Maskeyi takan sadece kendini gizlemek amacını gütmez, sevdiklerini korumak için de takar maskeyi.
Günümüzün maskeli kahramanları da, hiç kuşku yok ki sağlık çalışanları. Hem kendilerini, hem tüm insanlığı koruyorlar maskeleriyle.
Bizim kültürümüze ise biraz yabancı maske. Bizde kahramanlar, çoğunlukla somut-gerçek kişiler olmuş. Maskeye gerek görmeden, mertçe mücadelelerini vermişler. Ama bu yine somut kötü karakterler karşısında gerçekleşmiş.
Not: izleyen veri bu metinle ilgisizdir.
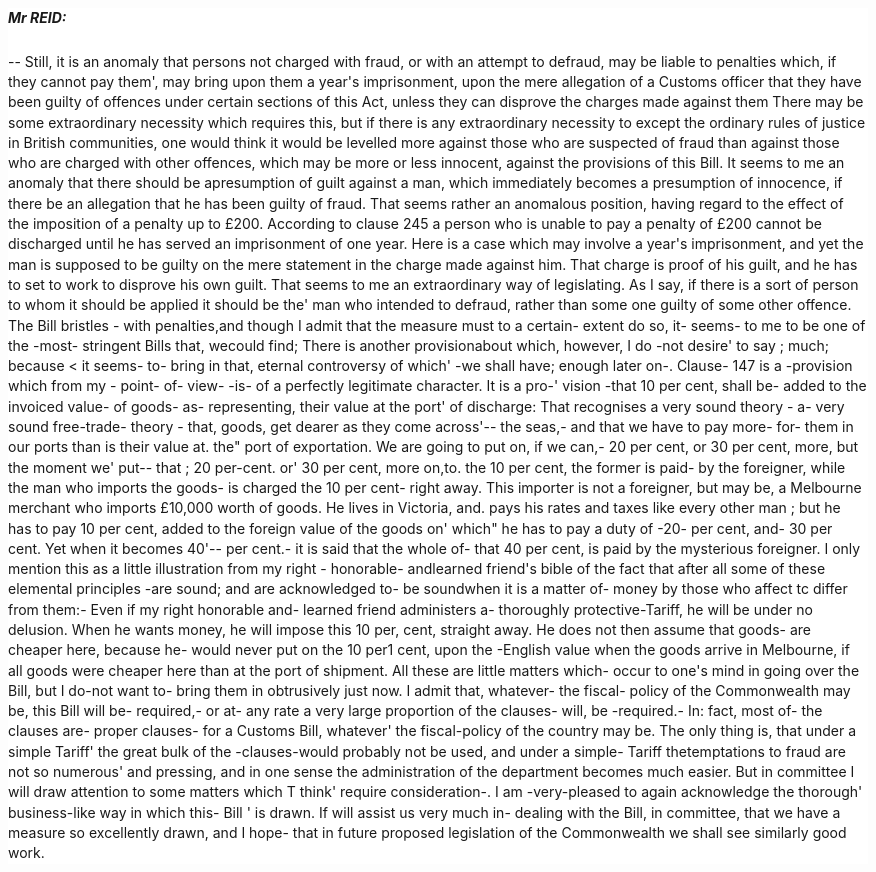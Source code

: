 ##### Mr REID:

-- Still, it is an anomaly that persons not charged with fraud, or with an attempt to defraud, may be liable to penalties which, if they cannot pay them', may bring upon them a year's imprisonment, upon the mere allegation of a Customs officer that they have been guilty of offences under certain sections of this Act, unless they can disprove the charges made against them There may be some extraordinary necessity which requires this, but if there is any extraordinary necessity to except the ordinary rules of justice in British communities, one would think it would be levelled more against those who are suspected of fraud than against those who are charged with other offences, which may be more or less innocent, against the provisions of this Bill. It seems to me an anomaly that there should be apresumption of guilt against a man, which immediately becomes a presumption of innocence, if there be an allegation that he has been guilty of fraud. That seems rather an anomalous position, having regard to the effect of the imposition of a penalty up to £200. According to clause 245 a person who is unable to pay a penalty of £200 cannot be discharged until he has served an imprisonment of one year. Here is a case which may involve a year's imprisonment, and yet the man is supposed to be guilty on the mere statement in the charge made against him. That charge is proof of his guilt, and he has to set to work to disprove his own guilt. That seems to me an extraordinary way of legislating. As I say, if there is a sort of person to whom it should be applied it should be the' man who intended to defraud, rather than some one guilty of some other  offence.  The Bill bristles - with penalties,and though I admit that the measure must to a certain- extent do so, it- seems- to me to be one of the -most- stringent Bills that, wecould find; There is another provisionabout which, however, I do -not desire' to say ; much; because &lt; it seems- to- bring in that, eternal controversy of which' -we shall have; enough later on-. Clause- 147 is a -provision which from my - point- of- view- -is- of a perfectly legitimate character. It is a pro-' vision -that 10 per cent, shall be- added to the invoiced value- of goods- as- representing, their value at the port' of discharge: That recognises a  very  sound theory - a- very sound  free-trade-  theory - that, goods, get dearer as they come across'-- the seas,- and that we have to pay more- for- them in our ports than is their value at. the" port of exportation. We are going to put on, if we can,- 20 per cent, or 30 per cent, more, but the moment  we' put-- that ; 20 per-cent. or' 30 per cent, more on,to. the 10 per cent, the former is paid- by the foreigner, while the man who imports the goods- is charged the 10 per cent- right away. This importer is not a foreigner, but may  be, a Melbourne merchant who imports £10,000 worth of goods. He lives in Victoria, and. pays his rates and taxes like every other man ; but he has to pay 10 per cent, added to the foreign value of the goods on' which" he has to pay a duty of -20- per cent, and- 30 per cent. Yet when it becomes 40'-- per cent.- it is said that the whole of- that 40 per cent, is paid by the mysterious foreigner. I only mention this as a little illustration from my right - honorable- andlearned friend's bible of the fact that after all some of these elemental principles -are sound; and are acknowledged to- be soundwhen it is a matter of- money by those who affect tc differ from them:- Even if my right honorable and- learned friend administers a- thoroughly protective-Tariff, he will be under no delusion. When he wants money, he will impose this 10 per, cent, straight away. He does not then assume that goods- are cheaper here, because he- would never put on the 10 per1 cent, upon the -English  value  when the goods arrive in Melbourne, if all goods were cheaper here than at the port of shipment. All these are little matters which- occur to one's  mind in going over the Bill, but I do-not want to- bring them in obtrusively just now. I admit that, whatever- the fiscal- policy of the Commonwealth may be, this Bill will be- required,- or at- any rate a very large proportion of the clauses- will, be -required.- In: fact, most of- the clauses are- proper clauses- for a Customs Bill, whatever' the fiscal-policy of the country may be. The only thing is, that under a simple Tariff' the great bulk of the -clauses-would probably not be used, and under a simple- Tariff thetemptations to fraud are not so numerous' and pressing, and in one sense the administration  of the department becomes much easier. But in committee I will draw attention to some matters which T think' require consideration-. I am -very-pleased to again acknowledge the thorough' business-like way in which this- Bill ' is drawn. If will assist us very much in- dealing with the Bill, in committee, that we have a measure so excellently drawn, and I hope- that in future proposed legislation of the Commonwealth we shall see similarly good work. 

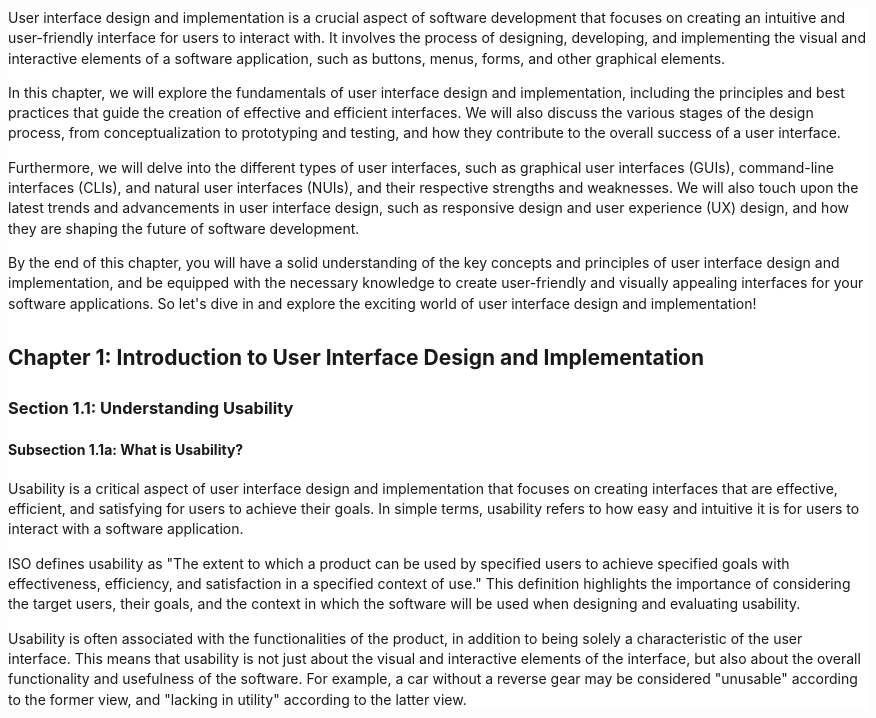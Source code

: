 

User interface design and implementation is a crucial aspect of software development that focuses on creating an intuitive and user-friendly interface for users to interact with. It involves the process of designing, developing, and implementing the visual and interactive elements of a software application, such as buttons, menus, forms, and other graphical elements.



In this chapter, we will explore the fundamentals of user interface design and implementation, including the principles and best practices that guide the creation of effective and efficient interfaces. We will also discuss the various stages of the design process, from conceptualization to prototyping and testing, and how they contribute to the overall success of a user interface.



Furthermore, we will delve into the different types of user interfaces, such as graphical user interfaces (GUIs), command-line interfaces (CLIs), and natural user interfaces (NUIs), and their respective strengths and weaknesses. We will also touch upon the latest trends and advancements in user interface design, such as responsive design and user experience (UX) design, and how they are shaping the future of software development.



By the end of this chapter, you will have a solid understanding of the key concepts and principles of user interface design and implementation, and be equipped with the necessary knowledge to create user-friendly and visually appealing interfaces for your software applications. So let's dive in and explore the exciting world of user interface design and implementation!





## Chapter 1: Introduction to User Interface Design and Implementation



### Section 1.1: Understanding Usability



#### Subsection 1.1a: What is Usability?



Usability is a critical aspect of user interface design and implementation that focuses on creating interfaces that are effective, efficient, and satisfying for users to achieve their goals. In simple terms, usability refers to how easy and intuitive it is for users to interact with a software application.



ISO defines usability as "The extent to which a product can be used by specified users to achieve specified goals with effectiveness, efficiency, and satisfaction in a specified context of use." This definition highlights the importance of considering the target users, their goals, and the context in which the software will be used when designing and evaluating usability.



Usability is often associated with the functionalities of the product, in addition to being solely a characteristic of the user interface. This means that usability is not just about the visual and interactive elements of the interface, but also about the overall functionality and usefulness of the software. For example, a car without a reverse gear may be considered "unusable" according to the former view, and "lacking in utility" according to the latter view.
Geldiğimiz nokta maskeli kahraman olma dönemi. Unutmayalım ki maskeyi kendimiz için takmıyoruz. Bu sıcakta yaşadığımız darlanmayı, medeni bir insan olarak, başka insanları da kendimiz kadar düşündüğümüz için takıyoruz. Gelin siz de birer maskeli kahraman olmayı seçin. Aksi, maskesi düşen kahramanın, yakınlarının başına gelen kötü olaylardaki gibi olacaktır.
Maske-mesafe ve hijyen üçlüsünden vazgeçmeyelim. Biz üçlüleri severiz. Kurufasulye-pilav-cacık, karpuz-peynir ekmek. Hadi bari bu nedenden takın maskeleri, koruyun mesafeyi, yıkayın elleri.
Maskesiz kalmayın, sağlıcakla kalın.